[[ Data shown, beginning ]]

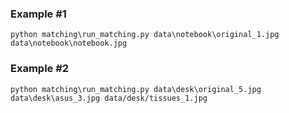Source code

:### Example #1
```
python matching\run_matching.py data\notebook\original_1.jpg data\notebook\notebook.jpg
```

### Example #2
```
python matching\run_matching.py data\desk\original_5.jpg data\desk\asus_3.jpg data/desk/tissues_1.jpg
```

[[ Data shown, end ]]

Task to complete - Give back each entry exactly as it appears, with no pictures.

Result of the exercise -
Source code

:### Example #1
```
python matching\run_matching.py data\notebook\original_1.jpg data\notebook\notebook.jpg
```

### Example #2
```
python matching\run_matching.py data\desk\original_5.jpg data\desk\asus_3.jpg data/desk/tissues_1.jpg
```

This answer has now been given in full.